■ What to do ■
Within these records, how many lines hold "githubusercontent"? Give the number alone.

(Stored data)
==========
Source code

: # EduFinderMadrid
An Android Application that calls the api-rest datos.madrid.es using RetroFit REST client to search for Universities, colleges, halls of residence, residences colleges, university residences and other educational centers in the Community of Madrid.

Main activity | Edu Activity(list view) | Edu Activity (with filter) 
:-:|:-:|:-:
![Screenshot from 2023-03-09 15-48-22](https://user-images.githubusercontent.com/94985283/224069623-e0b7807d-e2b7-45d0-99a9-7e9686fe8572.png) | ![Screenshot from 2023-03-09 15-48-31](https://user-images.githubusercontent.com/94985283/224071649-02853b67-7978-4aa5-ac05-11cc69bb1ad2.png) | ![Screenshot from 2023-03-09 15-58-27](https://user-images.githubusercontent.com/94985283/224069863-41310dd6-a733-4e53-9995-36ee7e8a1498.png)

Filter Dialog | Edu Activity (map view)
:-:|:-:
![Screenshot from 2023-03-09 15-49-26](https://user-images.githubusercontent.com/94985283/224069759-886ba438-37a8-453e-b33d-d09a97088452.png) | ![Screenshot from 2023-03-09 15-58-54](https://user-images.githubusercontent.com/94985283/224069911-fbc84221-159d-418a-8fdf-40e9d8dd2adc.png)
==========
■ Solution ■
2